## WORK ORDER
Every entry below has to appear again in your reply, word for word, but no picture may.

**** DATA PROVIDED ****

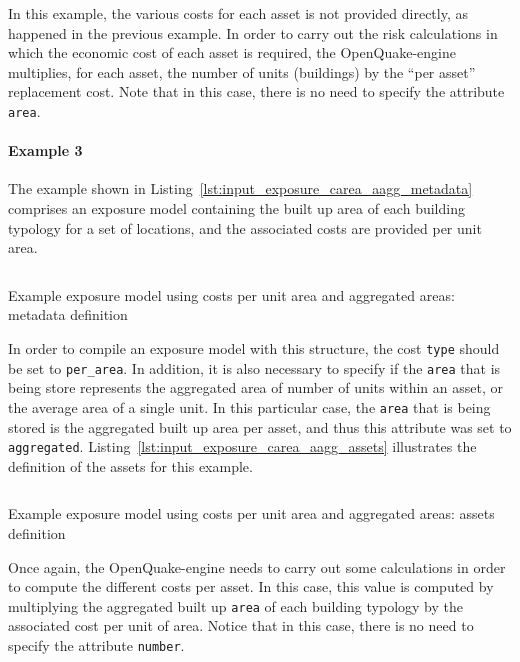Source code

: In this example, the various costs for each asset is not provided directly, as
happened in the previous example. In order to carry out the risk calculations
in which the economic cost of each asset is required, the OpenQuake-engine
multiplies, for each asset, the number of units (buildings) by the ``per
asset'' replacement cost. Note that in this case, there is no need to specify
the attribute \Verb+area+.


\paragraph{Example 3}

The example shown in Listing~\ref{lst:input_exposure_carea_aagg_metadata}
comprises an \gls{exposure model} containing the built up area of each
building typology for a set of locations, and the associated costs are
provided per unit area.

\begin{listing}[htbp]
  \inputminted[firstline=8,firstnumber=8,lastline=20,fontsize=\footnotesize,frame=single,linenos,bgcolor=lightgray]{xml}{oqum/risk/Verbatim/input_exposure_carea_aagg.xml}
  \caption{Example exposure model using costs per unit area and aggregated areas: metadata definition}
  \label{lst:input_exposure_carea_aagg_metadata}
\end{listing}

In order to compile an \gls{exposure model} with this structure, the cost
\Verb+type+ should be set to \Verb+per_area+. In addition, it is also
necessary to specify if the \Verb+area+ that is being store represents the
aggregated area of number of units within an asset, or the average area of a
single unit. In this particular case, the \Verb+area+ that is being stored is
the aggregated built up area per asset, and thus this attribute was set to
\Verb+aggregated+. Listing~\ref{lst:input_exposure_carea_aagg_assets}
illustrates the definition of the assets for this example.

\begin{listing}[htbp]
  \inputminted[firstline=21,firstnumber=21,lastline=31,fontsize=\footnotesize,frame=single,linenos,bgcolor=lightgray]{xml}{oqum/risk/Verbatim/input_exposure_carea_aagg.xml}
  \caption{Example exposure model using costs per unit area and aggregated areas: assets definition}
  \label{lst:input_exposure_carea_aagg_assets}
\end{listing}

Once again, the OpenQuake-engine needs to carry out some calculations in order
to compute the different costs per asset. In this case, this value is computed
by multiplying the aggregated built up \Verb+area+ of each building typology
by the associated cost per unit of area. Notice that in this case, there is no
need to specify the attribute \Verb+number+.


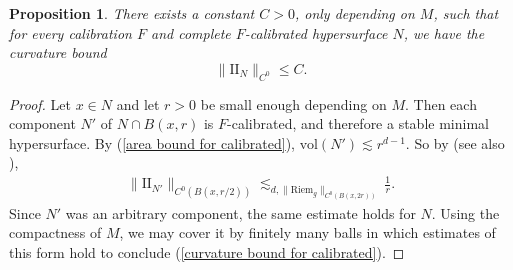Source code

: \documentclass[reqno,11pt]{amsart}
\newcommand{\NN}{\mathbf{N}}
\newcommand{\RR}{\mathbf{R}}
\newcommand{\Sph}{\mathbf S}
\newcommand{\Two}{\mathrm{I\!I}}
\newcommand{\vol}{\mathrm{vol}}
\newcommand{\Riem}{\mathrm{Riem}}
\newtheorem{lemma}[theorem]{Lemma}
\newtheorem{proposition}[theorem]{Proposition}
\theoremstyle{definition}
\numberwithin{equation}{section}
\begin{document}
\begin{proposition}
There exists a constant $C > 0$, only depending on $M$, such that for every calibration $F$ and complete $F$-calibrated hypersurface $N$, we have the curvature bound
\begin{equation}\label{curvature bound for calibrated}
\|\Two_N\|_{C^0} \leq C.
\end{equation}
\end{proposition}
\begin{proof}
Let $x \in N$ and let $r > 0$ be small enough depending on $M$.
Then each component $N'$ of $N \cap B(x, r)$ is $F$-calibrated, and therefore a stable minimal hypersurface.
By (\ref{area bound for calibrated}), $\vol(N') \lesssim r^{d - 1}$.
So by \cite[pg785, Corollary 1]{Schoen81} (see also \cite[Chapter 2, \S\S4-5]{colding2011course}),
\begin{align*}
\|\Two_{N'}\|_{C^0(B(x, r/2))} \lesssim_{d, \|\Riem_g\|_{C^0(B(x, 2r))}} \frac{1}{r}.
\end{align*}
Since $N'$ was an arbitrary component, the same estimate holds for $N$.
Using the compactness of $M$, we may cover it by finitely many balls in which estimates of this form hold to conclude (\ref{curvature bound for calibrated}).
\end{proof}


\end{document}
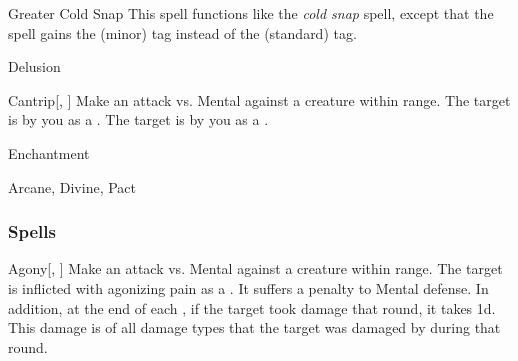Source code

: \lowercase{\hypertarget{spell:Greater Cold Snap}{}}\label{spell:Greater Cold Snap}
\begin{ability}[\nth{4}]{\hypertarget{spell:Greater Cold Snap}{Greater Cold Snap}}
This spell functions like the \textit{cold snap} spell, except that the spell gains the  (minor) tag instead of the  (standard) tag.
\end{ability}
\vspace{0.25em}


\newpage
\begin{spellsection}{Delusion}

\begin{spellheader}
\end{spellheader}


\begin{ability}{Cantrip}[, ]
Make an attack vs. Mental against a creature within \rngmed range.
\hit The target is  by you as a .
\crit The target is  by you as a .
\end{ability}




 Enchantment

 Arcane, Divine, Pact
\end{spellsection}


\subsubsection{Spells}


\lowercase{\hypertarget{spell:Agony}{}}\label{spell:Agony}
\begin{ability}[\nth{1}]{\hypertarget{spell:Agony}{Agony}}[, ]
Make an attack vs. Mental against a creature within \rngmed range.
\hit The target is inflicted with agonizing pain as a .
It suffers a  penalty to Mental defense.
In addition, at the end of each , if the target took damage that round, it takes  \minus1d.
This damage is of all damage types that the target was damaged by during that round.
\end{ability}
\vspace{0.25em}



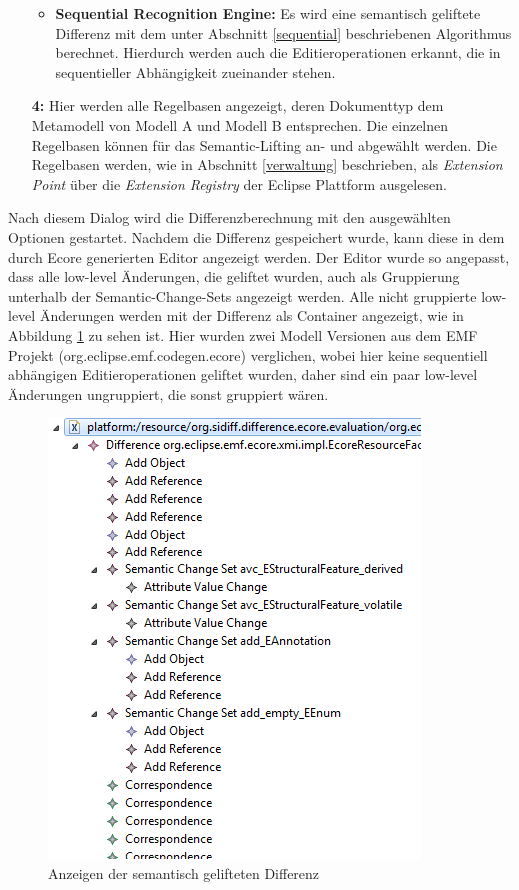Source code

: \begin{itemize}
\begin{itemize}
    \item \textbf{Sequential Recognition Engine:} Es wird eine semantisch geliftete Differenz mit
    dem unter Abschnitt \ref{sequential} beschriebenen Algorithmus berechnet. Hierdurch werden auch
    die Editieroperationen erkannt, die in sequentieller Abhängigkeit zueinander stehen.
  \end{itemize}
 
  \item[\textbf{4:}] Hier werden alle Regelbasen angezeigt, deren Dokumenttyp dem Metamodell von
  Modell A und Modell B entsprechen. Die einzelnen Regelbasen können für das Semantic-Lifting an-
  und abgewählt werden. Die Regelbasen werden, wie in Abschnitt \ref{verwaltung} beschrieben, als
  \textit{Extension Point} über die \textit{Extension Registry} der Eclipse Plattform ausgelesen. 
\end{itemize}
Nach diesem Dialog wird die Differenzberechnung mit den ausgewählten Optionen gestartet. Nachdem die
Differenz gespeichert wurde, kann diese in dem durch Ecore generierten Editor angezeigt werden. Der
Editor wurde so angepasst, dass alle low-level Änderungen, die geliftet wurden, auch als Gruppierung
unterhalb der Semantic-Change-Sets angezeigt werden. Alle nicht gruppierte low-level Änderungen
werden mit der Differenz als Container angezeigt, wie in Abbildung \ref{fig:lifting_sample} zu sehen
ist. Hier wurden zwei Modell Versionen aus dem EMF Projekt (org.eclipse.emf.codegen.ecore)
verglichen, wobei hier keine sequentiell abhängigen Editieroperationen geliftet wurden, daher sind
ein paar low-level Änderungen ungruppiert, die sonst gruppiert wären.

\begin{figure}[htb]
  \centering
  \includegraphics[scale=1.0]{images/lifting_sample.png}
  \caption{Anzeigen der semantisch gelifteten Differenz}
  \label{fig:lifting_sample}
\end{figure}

****

## TASK RESPONSE
Source code

: In this example, the various costs for each asset is not provided directly, as
happened in the previous example. In order to carry out the risk calculations
in which the economic cost of each asset is required, the OpenQuake-engine
multiplies, for each asset, the number of units (buildings) by the ``per
asset'' replacement cost. Note that in this case, there is no need to specify
the attribute \Verb+area+.


\paragraph{Example 3}

The example shown in Listing~\ref{lst:input_exposure_carea_aagg_metadata}
comprises an \gls{exposure model} containing the built up area of each
building typology for a set of locations, and the associated costs are
provided per unit area.

\begin{listing}[htbp]
  \inputminted[firstline=8,firstnumber=8,lastline=20,fontsize=\footnotesize,frame=single,linenos,bgcolor=lightgray]{xml}{oqum/risk/Verbatim/input_exposure_carea_aagg.xml}
  \caption{Example exposure model using costs per unit area and aggregated areas: metadata definition}
  \label{lst:input_exposure_carea_aagg_metadata}
\end{listing}

In order to compile an \gls{exposure model} with this structure, the cost
\Verb+type+ should be set to \Verb+per_area+. In addition, it is also
necessary to specify if the \Verb+area+ that is being store represents the
aggregated area of number of units within an asset, or the average area of a
single unit. In this particular case, the \Verb+area+ that is being stored is
the aggregated built up area per asset, and thus this attribute was set to
\Verb+aggregated+. Listing~\ref{lst:input_exposure_carea_aagg_assets}
illustrates the definition of the assets for this example.

\begin{listing}[htbp]
  \inputminted[firstline=21,firstnumber=21,lastline=31,fontsize=\footnotesize,frame=single,linenos,bgcolor=lightgray]{xml}{oqum/risk/Verbatim/input_exposure_carea_aagg.xml}
  \caption{Example exposure model using costs per unit area and aggregated areas: assets definition}
  \label{lst:input_exposure_carea_aagg_assets}
\end{listing}

Once again, the OpenQuake-engine needs to carry out some calculations in order
to compute the different costs per asset. In this case, this value is computed
by multiplying the aggregated built up \Verb+area+ of each building typology
by the associated cost per unit of area. Notice that in this case, there is no
need to specify the attribute \Verb+number+.


Source code

: \documentclass[reqno,11pt]{amsart}
\newcommand{\NN}{\mathbf{N}}
\newcommand{\RR}{\mathbf{R}}
\newcommand{\Sph}{\mathbf S}
\newcommand{\Two}{\mathrm{I\!I}}
\newcommand{\vol}{\mathrm{vol}}
\newcommand{\Riem}{\mathrm{Riem}}
\newtheorem{lemma}[theorem]{Lemma}
\newtheorem{proposition}[theorem]{Proposition}
\theoremstyle{definition}
\numberwithin{equation}{section}
\begin{document}
\begin{proposition}
There exists a constant $C > 0$, only depending on $M$, such that for every calibration $F$ and complete $F$-calibrated hypersurface $N$, we have the curvature bound
\begin{equation}\label{curvature bound for calibrated}
\|\Two_N\|_{C^0} \leq C.
\end{equation}
\end{proposition}
\begin{proof}
Let $x \in N$ and let $r > 0$ be small enough depending on $M$.
Then each component $N'$ of $N \cap B(x, r)$ is $F$-calibrated, and therefore a stable minimal hypersurface.
By (\ref{area bound for calibrated}), $\vol(N') \lesssim r^{d - 1}$.
So by \cite[pg785, Corollary 1]{Schoen81} (see also \cite[Chapter 2, \S\S4-5]{colding2011course}),
\begin{align*}
\|\Two_{N'}\|_{C^0(B(x, r/2))} \lesssim_{d, \|\Riem_g\|_{C^0(B(x, 2r))}} \frac{1}{r}.
\end{align*}
Since $N'$ was an arbitrary component, the same estimate holds for $N$.
Using the compactness of $M$, we may cover it by finitely many balls in which estimates of this form hold to conclude (\ref{curvature bound for calibrated}).
\end{proof}


\end{document}
Source code

: \lowercase{\hypertarget{spell:Greater Cold Snap}{}}\label{spell:Greater Cold Snap}
\begin{ability}[\nth{4}]{\hypertarget{spell:Greater Cold Snap}{Greater Cold Snap}}
This spell functions like the \textit{cold snap} spell, except that the spell gains the  (minor) tag instead of the  (standard) tag.
\end{ability}
\vspace{0.25em}


\newpage
\begin{spellsection}{Delusion}

\begin{spellheader}
\end{spellheader}


\begin{ability}{Cantrip}[, ]
Make an attack vs. Mental against a creature within \rngmed range.
\hit The target is  by you as a .
\crit The target is  by you as a .
\end{ability}




 Enchantment

 Arcane, Divine, Pact
\end{spellsection}


\subsubsection{Spells}


\lowercase{\hypertarget{spell:Agony}{}}\label{spell:Agony}
\begin{ability}[\nth{1}]{\hypertarget{spell:Agony}{Agony}}[, ]
Make an attack vs. Mental against a creature within \rngmed range.
\hit The target is inflicted with agonizing pain as a .
It suffers a  penalty to Mental defense.
In addition, at the end of each , if the target took damage that round, it takes  \minus1d.
This damage is of all damage types that the target was damaged by during that round.
\end{ability}
\vspace{0.25em}



Source code

: \begin{itemize}
\begin{itemize}
    \item \textbf{Sequential Recognition Engine:} Es wird eine semantisch geliftete Differenz mit
    dem unter Abschnitt \ref{sequential} beschriebenen Algorithmus berechnet. Hierdurch werden auch
    die Editieroperationen erkannt, die in sequentieller Abhängigkeit zueinander stehen.
  \end{itemize}
 
  \item[\textbf{4:}] Hier werden alle Regelbasen angezeigt, deren Dokumenttyp dem Metamodell von
  Modell A und Modell B entsprechen. Die einzelnen Regelbasen können für das Semantic-Lifting an-
  und abgewählt werden. Die Regelbasen werden, wie in Abschnitt \ref{verwaltung} beschrieben, als
  \textit{Extension Point} über die \textit{Extension Registry} der Eclipse Plattform ausgelesen. 
\end{itemize}
Nach diesem Dialog wird die Differenzberechnung mit den ausgewählten Optionen gestartet. Nachdem die
Differenz gespeichert wurde, kann diese in dem durch Ecore generierten Editor angezeigt werden. Der
Editor wurde so angepasst, dass alle low-level Änderungen, die geliftet wurden, auch als Gruppierung
unterhalb der Semantic-Change-Sets angezeigt werden. Alle nicht gruppierte low-level Änderungen
werden mit der Differenz als Container angezeigt, wie in Abbildung \ref{fig:lifting_sample} zu sehen
ist. Hier wurden zwei Modell Versionen aus dem EMF Projekt (org.eclipse.emf.codegen.ecore)
verglichen, wobei hier keine sequentiell abhängigen Editieroperationen geliftet wurden, daher sind
ein paar low-level Änderungen ungruppiert, die sonst gruppiert wären.

\begin{figure}[htb]
  \centering
  \includegraphics[scale=1.0]{images/lifting_sample.png}
  \caption{Anzeigen der semantisch gelifteten Differenz}
  \label{fig:lifting_sample}
\end{figure}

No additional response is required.